Polke experimented with a multitude of mediums and varying styles, but perhaps one of the most distinguishing features of his work is the use of the benda dot – newsprint-style dots recognizable also in the works of American Pop artists Roy Lichtenstein and Andy Warhol. In what some critics see as an European variant of Pop Art, Polke took the imagery and slogans of an emergent consumer society and transposed them – with wit, playful irony and candor. While the American artists used the dots uniformly and mechanically to underline the theme of mass consumerism, Polke created them individually to ridicule the idea of mass production. Also unlike his American contemporaries, Polke often distorts or disrupts the ready-made iconography and parodies politics, social conventions, and established artistic and cultural values.

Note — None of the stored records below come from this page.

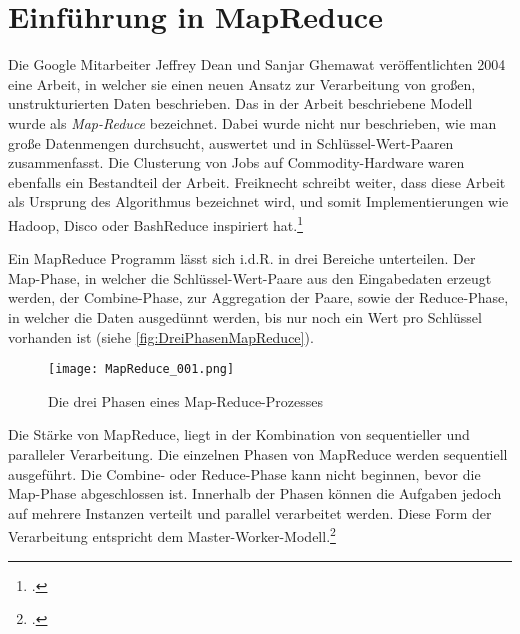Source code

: 

\section{Einführung in MapReduce}\label{sec:EinführungInMapReduce}
Die Google Mitarbeiter Jeffrey Dean und Sanjar Ghemawat veröffentlichten 2004 eine Arbeit, in welcher sie einen neuen Ansatz zur Verarbeitung von großen, unstrukturierten Daten beschrieben. Das in der Arbeit beschriebene Modell wurde als \textit{Map-Reduce} bezeichnet. Dabei wurde nicht nur beschrieben, wie man große Datenmengen durchsucht, auswertet und in Schlüssel-Wert-Paaren zusammenfasst. Die Clusterung von Jobs auf \gls{Commodity-Hardware} waren ebenfalls ein Bestandteil der Arbeit. Freiknecht schreibt weiter, dass diese Arbeit als Ursprung des Algorithmus bezeichnet wird, und somit Implementierungen wie Hadoop, Disco oder BashReduce inspiriert hat.\footcite[Vgl.][S. 42]{Freiknecht.2014}

Ein MapReduce Programm lässt sich i.d.R. in drei Bereiche unterteilen. Der Map-Phase, in welcher die Schlüssel-Wert-Paare aus den Eingabedaten erzeugt werden, der Combine-Phase, zur Aggregation der Paare, sowie der Reduce-Phase, in welcher die Daten ausgedünnt werden, bis nur noch ein Wert pro Schlüssel vorhanden ist (siehe \autoref{fig:DreiPhasenMapReduce}).

\begin{figure}[h]
	\centering
	\texttt{[image: MapReduce\_001.png]}
	\caption{Die drei Phasen eines Map-Reduce-Prozesses\footnotemark}
	\label{fig:DreiPhasenMapReduce}
\end{figure}

Die Stärke von MapReduce, liegt in der Kombination von sequentieller und paralleler Verarbeitung. Die einzelnen Phasen von MapReduce werden sequentiell ausgeführt. Die Combine- oder Reduce-Phase kann nicht beginnen, bevor die Map-Phase abgeschlossen ist. Innerhalb der Phasen können die Aufgaben jedoch auf mehrere Instanzen verteilt und parallel verarbeitet werden. Diese Form der Verarbeitung entspricht dem Master-Worker-Modell.\footcite[Vgl.][S.1 f]{Karloff.2010}

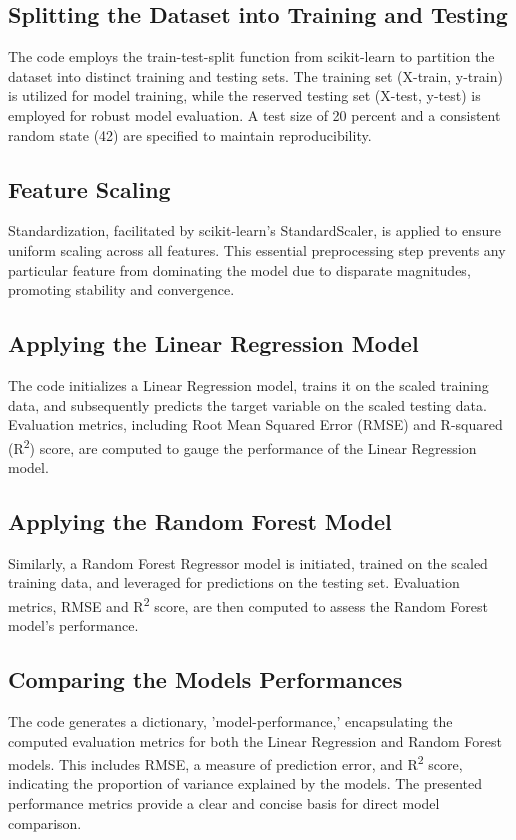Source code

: \documentclass[conference]{IEEEtran}
\begin{document}
\subsection{Splitting the Dataset into Training and Testing}
The code employs the train-test-split function from scikit-learn to partition the dataset into distinct training and testing sets. The training set (X-train, y-train) is utilized for model training, while the reserved testing set (X-test, y-test) is employed for robust model evaluation. A test size of 20 percent and a consistent random state (42) are specified to maintain reproducibility.

\subsection{Feature Scaling}
Standardization, facilitated by scikit-learn's StandardScaler, is applied to ensure uniform scaling across all features. This essential preprocessing step prevents any particular feature from dominating the model due to disparate magnitudes, promoting stability and convergence.

\subsection{Applying the Linear Regression Model}
The code initializes a Linear Regression model, trains it on the scaled training data, and subsequently predicts the target variable on the scaled testing data. Evaluation metrics, including Root Mean Squared Error (RMSE) and R-squared (R\textsuperscript{2}) score, are computed to gauge the performance of the Linear Regression model.

\subsection{Applying the Random Forest Model}
Similarly, a Random Forest Regressor model is initiated, trained on the scaled training data, and leveraged for predictions on the testing set. Evaluation metrics, RMSE and R\textsuperscript{2} score, are then computed to assess the Random Forest model's performance.

\subsection{Comparing the Models Performances}
The code generates a dictionary, 'model-performance,' encapsulating the computed evaluation metrics for both the Linear Regression and Random Forest models. This includes RMSE, a measure of prediction error, and R\textsuperscript{2} score, indicating the proportion of variance explained by the models. The presented performance metrics provide a clear and concise basis for direct model comparison.
\end{document}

Polke’s work with old prints, news photos, and comic characters has always set his work apart, politically and emotionally, both from American and British Pop Art, and from his German contemporaries. Alongside his prolific output as a painter, Polke has assembled a huge and innovative body of photographic work, not only as source material for his painting but as an independent area of creativity.

In photography, painting, and drawing, with a stubborn reluctance to be confined by categories or limitations of media, Polke has forged a career of wide range. He is considered one of the most important and influential figures in the art scene today.

 

 

He passed away on  June 11, 2010, Cologne, Germany

 

 

Biography


1941  Born in Oels, Silesia, (now Poland)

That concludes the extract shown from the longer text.